In [1]:
#pip3 install geopandas
#pip3 install folium

import pandas as pd
import geopandas as gpd
import matplotlib.pyplot as plt
import folium
import numpy as np

In [28]:
# Ignore warnings
import warnings
warnings.filterwarnings("ignore")

# 1. Load CSVs
ee = pd.read_csv("TrainStationEntriesExits/train-station-entries-exits-data-may-2025.csv")
stations = pd.read_csv("TrainStationEntranceLocations/stationentrances2020_v4.csv")


In [29]:
print(ee.columns)
ee = ee.rename(columns={'Station_Type ' : 'Station_Type', 'MonthYear' : 'Month_Year'})
print(ee.columns)

Index(['MonthYear', 'Station', 'Station_Type ', 'Entry_Exit', 'Trip'], dtype='object')
Index(['Month_Year', 'Station', 'Station_Type', 'Entry_Exit', 'Trip'], dtype='object')


In [30]:
# 2. Clean and filter
stations_to_ignore = ["Rosehill", "Camellia", "Rydalmere", "Dundas", "Telopea", "Carlingford"]

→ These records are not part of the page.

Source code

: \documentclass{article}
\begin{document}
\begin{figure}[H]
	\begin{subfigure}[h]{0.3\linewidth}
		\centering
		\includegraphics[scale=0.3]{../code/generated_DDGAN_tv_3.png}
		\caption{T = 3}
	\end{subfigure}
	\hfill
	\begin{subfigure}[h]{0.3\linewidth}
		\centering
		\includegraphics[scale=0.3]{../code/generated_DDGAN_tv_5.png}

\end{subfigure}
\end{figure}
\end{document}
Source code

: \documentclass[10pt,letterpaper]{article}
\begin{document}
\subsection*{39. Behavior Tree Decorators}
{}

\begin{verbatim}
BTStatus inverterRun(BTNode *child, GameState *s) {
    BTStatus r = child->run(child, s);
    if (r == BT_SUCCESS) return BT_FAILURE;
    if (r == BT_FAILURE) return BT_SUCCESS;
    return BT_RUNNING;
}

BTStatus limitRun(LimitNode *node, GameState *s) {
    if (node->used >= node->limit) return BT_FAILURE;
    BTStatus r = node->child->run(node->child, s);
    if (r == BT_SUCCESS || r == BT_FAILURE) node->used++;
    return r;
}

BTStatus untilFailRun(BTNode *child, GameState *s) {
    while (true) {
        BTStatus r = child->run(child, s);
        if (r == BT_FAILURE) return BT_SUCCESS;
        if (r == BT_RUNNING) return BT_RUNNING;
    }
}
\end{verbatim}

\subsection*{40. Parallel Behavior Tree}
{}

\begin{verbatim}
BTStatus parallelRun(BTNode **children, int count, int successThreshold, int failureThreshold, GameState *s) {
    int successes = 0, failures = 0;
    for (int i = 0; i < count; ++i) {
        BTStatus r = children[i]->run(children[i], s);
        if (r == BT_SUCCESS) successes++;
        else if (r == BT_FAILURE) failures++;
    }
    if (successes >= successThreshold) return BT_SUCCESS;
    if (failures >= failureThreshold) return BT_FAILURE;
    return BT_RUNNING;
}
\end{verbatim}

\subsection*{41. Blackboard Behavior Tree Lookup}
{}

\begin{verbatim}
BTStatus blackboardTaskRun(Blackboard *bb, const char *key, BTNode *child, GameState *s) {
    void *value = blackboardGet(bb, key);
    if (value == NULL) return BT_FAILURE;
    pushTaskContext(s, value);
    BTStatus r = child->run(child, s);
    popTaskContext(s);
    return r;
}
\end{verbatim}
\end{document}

ee = ee[ee["Station_Type"].isin(["train", "Metro Shared"])].copy()
ee["Train_Station"] = ee["Station"].str.replace(" Station", "", regex=False).str.strip()
ee = ee[~ee["Train_Station"].isin(stations_to_ignore)]
ee["TripNumber"] = ee["Trip"].replace("Less than 50", 50).astype(float)

# 3. Keep one location per station
stations = stations[~stations.duplicated("Train_Station")]
stations = stations[stations["Train_Station"].isin(ee["Train_Station"])]

# 4. Merge coordinates
ee = ee.merge(stations[["Train_Station", "LAT", "LONG"]], on="Train_Station", how="left")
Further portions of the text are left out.